Synopsis

Add a shell script to TextMate that moves you from a controller file to its corresponding view (.rhtml) file in one keypress.

UPDATE

See the syncPeople on Rails Bundle for even more features and a much simpler installation.

Navigation Blues

One of the most inconvenient things about the Rails directory structure is the relative distance between the controller and its corresponding view files. While it’s organizationally sound, it’s often a pain to go hunting for a view (especially in a complicated application that has modules and modules within modules).

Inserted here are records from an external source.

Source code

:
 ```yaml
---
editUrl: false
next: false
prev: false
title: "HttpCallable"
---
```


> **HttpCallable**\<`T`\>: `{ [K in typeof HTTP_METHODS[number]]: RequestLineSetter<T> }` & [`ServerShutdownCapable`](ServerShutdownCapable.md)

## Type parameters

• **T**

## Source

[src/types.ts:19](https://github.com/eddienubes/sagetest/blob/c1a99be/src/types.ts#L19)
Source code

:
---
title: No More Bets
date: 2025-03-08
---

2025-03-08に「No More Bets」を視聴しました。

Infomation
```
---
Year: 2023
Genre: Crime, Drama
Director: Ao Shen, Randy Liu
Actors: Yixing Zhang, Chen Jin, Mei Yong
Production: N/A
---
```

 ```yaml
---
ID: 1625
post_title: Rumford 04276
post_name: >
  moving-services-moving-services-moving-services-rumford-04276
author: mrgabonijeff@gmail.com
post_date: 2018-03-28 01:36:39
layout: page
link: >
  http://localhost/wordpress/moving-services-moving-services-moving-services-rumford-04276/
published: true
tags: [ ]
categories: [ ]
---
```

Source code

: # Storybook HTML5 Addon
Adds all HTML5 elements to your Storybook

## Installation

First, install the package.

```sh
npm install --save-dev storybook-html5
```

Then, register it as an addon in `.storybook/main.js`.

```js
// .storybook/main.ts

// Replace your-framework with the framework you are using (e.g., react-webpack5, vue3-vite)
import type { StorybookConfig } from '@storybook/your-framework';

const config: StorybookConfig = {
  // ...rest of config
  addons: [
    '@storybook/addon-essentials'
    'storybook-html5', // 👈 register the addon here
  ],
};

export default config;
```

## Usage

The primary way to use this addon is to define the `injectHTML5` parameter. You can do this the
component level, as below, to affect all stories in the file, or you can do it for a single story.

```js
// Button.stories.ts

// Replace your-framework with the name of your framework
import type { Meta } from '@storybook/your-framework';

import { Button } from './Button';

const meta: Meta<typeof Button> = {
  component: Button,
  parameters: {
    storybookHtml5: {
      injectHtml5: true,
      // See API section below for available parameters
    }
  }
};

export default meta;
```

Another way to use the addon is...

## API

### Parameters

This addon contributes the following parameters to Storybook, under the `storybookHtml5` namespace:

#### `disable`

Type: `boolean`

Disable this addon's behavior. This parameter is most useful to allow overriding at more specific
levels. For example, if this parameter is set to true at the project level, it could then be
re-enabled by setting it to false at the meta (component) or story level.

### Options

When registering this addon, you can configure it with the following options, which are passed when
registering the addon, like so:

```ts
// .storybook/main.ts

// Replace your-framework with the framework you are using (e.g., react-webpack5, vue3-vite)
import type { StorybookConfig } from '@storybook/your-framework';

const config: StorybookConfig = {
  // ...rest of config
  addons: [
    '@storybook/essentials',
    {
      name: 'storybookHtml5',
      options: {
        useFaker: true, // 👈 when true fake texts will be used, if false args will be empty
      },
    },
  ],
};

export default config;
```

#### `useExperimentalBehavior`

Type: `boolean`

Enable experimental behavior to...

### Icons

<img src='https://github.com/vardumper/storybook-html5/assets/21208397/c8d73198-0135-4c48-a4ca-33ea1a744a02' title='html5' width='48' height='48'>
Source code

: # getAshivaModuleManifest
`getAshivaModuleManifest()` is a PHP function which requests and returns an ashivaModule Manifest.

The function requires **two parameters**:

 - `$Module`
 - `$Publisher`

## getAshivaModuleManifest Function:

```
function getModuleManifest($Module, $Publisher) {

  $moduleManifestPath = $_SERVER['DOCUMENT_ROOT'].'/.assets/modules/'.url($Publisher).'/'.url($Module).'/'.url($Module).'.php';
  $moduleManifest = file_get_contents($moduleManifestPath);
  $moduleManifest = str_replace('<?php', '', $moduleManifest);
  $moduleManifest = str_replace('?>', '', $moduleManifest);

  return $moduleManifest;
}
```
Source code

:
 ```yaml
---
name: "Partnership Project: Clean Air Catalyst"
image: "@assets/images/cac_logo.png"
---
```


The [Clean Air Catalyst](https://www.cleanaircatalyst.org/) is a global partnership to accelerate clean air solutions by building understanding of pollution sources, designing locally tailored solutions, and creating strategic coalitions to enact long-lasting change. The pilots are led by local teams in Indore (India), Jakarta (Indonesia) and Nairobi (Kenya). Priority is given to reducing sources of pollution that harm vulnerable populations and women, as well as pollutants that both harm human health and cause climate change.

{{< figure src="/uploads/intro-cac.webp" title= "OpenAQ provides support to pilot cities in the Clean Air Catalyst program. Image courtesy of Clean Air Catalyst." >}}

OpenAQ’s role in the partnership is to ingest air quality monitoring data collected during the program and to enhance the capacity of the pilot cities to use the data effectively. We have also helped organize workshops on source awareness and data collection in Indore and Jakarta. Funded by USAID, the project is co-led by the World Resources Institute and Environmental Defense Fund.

I discovered a fantastic little key-combo within TextMate the other day that almost did what I wanted–if you hit command-option-down, you will be taken from the controller to the corresponding functional test (or from a model to the corresponding unit test). Try it out, it’s really cool.

The Shortcut

But what I wanted was ease of navigation from my controllers to my views and vice versa. From what I could tell, that’s not a built-in feature of the Rails or Ruby TextMate command bundles. So I wrote one and bound it to command-option-up. Read on to add the command yourself.

Installation

Put the rails-open-view-partner.rb file in to the following directory:

~/Library/Application Support/TextMate/ \
    Bundles/Rails.tmbundle/Support/bin

Next, in TextMate go to the Automation -> Run Command -> Edit Commands menu (ctrl-option-command-c). Navigate to the Rails commands and add a command by clicking the ” ” sign at the bottom of the window. Call this new command something like “Open Controller / View”. It should be next to the “Open Test Case” command which is the other command I mentioned above.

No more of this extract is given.